The effects of SARS-CoV-2 on the human body stem from its structure. The spike proteins on
the surface of the virus, which are responsible for the name "Coronaviridae," means that it
is able to bind to the host receptor protein, angiotensin-converting enzyme 2 (ACE2). This
makes cells with high quantities of these receptors on the surface susceptible to the virus.
The genome of SARS-Cov-2 responsible for the COVID-19 pandemic contains both human
coronavirus fragments and bat coronavirus fragments (HKU9-1). It is the genetic material of
HKU9-1 that makes SARS-CoV-2 unknown to the immune system of the human body.

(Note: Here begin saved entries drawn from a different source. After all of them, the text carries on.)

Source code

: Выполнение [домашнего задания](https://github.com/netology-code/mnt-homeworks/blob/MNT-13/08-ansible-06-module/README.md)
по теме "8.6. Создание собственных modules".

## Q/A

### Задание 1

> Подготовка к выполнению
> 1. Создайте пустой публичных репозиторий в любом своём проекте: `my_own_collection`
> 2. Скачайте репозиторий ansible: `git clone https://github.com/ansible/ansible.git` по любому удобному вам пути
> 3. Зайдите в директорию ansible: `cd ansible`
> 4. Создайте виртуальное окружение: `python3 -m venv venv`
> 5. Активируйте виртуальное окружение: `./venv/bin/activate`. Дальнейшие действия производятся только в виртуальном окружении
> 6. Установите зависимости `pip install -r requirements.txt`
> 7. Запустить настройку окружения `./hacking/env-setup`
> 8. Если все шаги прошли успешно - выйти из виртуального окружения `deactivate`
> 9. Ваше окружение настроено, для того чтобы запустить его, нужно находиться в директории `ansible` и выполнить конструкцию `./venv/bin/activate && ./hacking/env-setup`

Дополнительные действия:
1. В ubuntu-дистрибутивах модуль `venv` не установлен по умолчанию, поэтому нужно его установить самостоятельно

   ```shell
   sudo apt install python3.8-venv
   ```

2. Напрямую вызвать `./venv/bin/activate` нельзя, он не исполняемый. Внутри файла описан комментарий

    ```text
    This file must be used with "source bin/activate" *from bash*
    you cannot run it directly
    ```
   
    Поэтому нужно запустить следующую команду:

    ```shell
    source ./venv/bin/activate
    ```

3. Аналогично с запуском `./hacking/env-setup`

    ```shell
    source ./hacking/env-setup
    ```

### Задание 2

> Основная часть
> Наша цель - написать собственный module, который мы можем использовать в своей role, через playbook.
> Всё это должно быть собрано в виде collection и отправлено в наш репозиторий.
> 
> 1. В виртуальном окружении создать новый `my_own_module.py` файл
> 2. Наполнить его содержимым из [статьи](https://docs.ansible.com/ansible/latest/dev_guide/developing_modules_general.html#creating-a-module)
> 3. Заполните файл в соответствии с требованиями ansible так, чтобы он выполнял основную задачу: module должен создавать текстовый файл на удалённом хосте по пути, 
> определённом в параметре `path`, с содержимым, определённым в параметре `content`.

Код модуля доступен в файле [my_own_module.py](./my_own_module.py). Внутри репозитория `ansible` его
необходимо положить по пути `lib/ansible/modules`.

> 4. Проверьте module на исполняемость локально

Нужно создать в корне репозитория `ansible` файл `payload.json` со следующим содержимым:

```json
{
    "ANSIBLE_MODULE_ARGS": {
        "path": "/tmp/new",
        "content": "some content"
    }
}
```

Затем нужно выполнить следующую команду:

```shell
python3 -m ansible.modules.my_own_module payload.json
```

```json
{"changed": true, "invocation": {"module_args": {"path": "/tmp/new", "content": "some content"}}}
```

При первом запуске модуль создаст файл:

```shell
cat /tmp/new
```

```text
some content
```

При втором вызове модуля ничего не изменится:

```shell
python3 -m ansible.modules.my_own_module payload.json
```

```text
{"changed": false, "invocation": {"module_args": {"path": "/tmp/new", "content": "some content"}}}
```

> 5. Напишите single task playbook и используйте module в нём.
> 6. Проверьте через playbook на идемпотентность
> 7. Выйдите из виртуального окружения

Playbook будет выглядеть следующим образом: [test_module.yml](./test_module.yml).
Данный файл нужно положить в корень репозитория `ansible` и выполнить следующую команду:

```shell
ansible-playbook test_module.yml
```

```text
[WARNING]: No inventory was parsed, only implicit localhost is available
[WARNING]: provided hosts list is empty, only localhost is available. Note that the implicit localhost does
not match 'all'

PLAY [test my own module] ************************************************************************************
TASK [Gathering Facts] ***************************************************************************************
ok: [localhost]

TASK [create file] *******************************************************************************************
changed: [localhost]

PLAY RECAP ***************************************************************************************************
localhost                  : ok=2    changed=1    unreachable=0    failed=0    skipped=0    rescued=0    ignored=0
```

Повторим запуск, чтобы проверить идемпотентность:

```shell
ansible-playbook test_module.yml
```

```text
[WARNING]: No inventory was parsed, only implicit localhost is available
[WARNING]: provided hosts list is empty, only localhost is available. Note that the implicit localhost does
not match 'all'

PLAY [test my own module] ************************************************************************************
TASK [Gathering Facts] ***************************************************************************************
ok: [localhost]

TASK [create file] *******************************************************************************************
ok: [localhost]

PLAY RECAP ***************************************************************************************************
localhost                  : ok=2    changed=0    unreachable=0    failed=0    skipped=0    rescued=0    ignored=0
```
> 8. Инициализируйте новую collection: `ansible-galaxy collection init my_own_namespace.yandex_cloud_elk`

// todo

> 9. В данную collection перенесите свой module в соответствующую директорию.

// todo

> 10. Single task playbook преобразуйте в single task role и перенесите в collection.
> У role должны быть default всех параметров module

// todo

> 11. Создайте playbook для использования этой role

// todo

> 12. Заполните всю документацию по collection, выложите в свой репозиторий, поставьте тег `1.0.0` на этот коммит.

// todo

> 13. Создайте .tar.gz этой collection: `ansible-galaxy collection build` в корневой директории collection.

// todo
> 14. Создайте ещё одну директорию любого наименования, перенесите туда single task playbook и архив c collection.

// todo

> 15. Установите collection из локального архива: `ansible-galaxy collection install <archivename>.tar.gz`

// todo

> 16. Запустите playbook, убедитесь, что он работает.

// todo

As of today, three transmission pathways are recognized: close contact, airborne and fomite.
Moreover, the virus is known to retain its contagious properties on surfaces for up to 72
hours, and the incubation period ranges between 2 and 14 days. Recent reports indicate that
up to 80% of those infected by COVID-19 showed mild or moderate symptoms whereas 20-30%
develop severe forms of the disease characterized by shock as well as respiratory and
multiple organ failure. According to Chinese and Italian healthcare providers, the mortality
rate is between 3.8 and 7.2%.
Zou et al. (2020) reported that non-respiratory symptoms may be explained by the binding of
the virus to ACE-2 in other organs. Shen and Wang (2020) proved that ACE-2 is also expressed
by testicular cells (namely spermatogonia, Leydig cells and Sertoli cells) which makes them
potential targets for the virus. In fact, there are reports of orchitis and epididymitis in
patients diagnosed with COVID-19. This means that SARS-CoV-2 may directly damage testicular
tissue potentially compromising male fertility.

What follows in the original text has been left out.